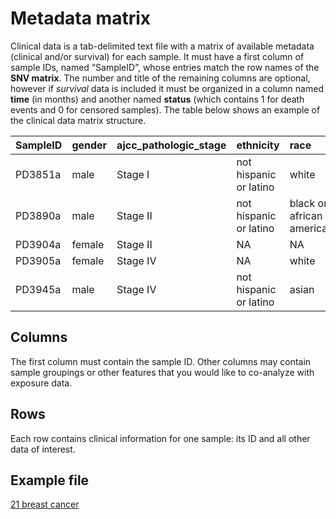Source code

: # Metadata matrix

Clinical data is a tab-delimited text file with a matrix of available metadata (clinical and/or survival) for each sample. It must have a first column of sample IDs, named “SampleID”, whose entries match the row names of the **SNV matrix**. The number and title of the remaining columns are optional, however if *survival* data is included it must be organized in a column named **time** (in months) and another named **status** (which contains 1 for death events and 0 for censored samples). The table below shows an example of the clinical data matrix structure.

<table class="table table-striped table-hover" style="margin-left: auto; margin-right: auto;">
 <thead>
  <tr>
   <th style="text-align:left;"> SampleID </th>
   <th style="text-align:left;"> gender </th>
   <th style="text-align:left;"> ajcc_pathologic_stage </th>
   <th style="text-align:left;"> ethnicity </th>
   <th style="text-align:left;"> race </th>
   <th style="text-align:left;"> status </th>
   <th style="text-align:left;"> time </th>
  </tr>
 </thead>
<tbody>
  <tr>
   <td style="text-align:left;"> PD3851a </td>
   <td style="text-align:left;"> male </td>
   <td style="text-align:left;"> Stage I </td>
   <td style="text-align:left;"> not hispanic or latino </td>
   <td style="text-align:left;"> white </td>
   <td style="text-align:left;"> 0 </td>
   <td style="text-align:left;"> 236 </td>
  </tr>
  <tr>
   <td style="text-align:left;"> PD3890a </td>
   <td style="text-align:left;"> male </td>
   <td style="text-align:left;"> Stage II </td>
   <td style="text-align:left;"> not hispanic or latino </td>
   <td style="text-align:left;"> black or african american </td>
   <td style="text-align:left;"> 1 </td>
   <td style="text-align:left;"> 199 </td>
  </tr>
  <tr>
   <td style="text-align:left;"> PD3904a </td>
   <td style="text-align:left;"> female </td>
   <td style="text-align:left;"> Stage II </td>
   <td style="text-align:left;"> NA </td>
   <td style="text-align:left;"> NA </td>
   <td style="text-align:left;"> 0 </td>
   <td style="text-align:left;"> 745 </td>
  </tr>
  <tr>
   <td style="text-align:left;"> PD3905a </td>
   <td style="text-align:left;"> female </td>
   <td style="text-align:left;"> Stage IV </td>
   <td style="text-align:left;"> NA </td>
   <td style="text-align:left;"> white </td>
   <td style="text-align:left;"> 1 </td>
   <td style="text-align:left;"> 299 </td>
  </tr>
  <tr>
   <td style="text-align:left;"> PD3945a </td>
   <td style="text-align:left;"> male </td>
   <td style="text-align:left;"> Stage IV </td>
   <td style="text-align:left;"> not hispanic or latino </td>
   <td style="text-align:left;"> asian </td>
   <td style="text-align:left;"> 0 </td>
   <td style="text-align:left;"> 799 </td>
  </tr>
</tbody>
</table>


## Columns
The first column must contain the sample ID. Other columns may contain sample groupings or other features that you would like to co-analyze with exposure data.

## Rows
Each row contains clinical information for one sample: its ID and all other data of interest.

## Example file

[21 breast cancer](https://raw.githubusercontent.com/TojalLab/signeR/devel/inst/extdata/clinical-test-signerflow.tsv)

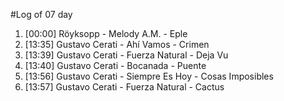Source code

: #Log of 07 day

1. [00:00] Röyksopp - Melody A.M. - Eple
1. [13:35] Gustavo Cerati - Ahí Vamos - Crimen
1. [13:39] Gustavo Cerati - Fuerza Natural - Deja Vu
1. [13:40] Gustavo Cerati - Bocanada - Puente
1. [13:56] Gustavo Cerati - Siempre Es Hoy - Cosas Imposibles
1. [13:57] Gustavo Cerati - Fuerza Natural - Cactus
......
Report all lines above with "contains".

Clinical data is a tab-delimited text file with a matrix of available metadata (clinical and/or survival) for each sample. It must have a first column of sample IDs, named “SampleID”, whose entries match the row names of the **SNV matrix**. The number and title of the remaining columns are optional, however if *survival* data is included it must be organized in a column named **time** (in months) and another named **status** (which contains 1 for death events and 0 for censored samples). The table below shows an example of the clinical data matrix structure.
Each row contains clinical information for one sample: its ID and all other data of interest.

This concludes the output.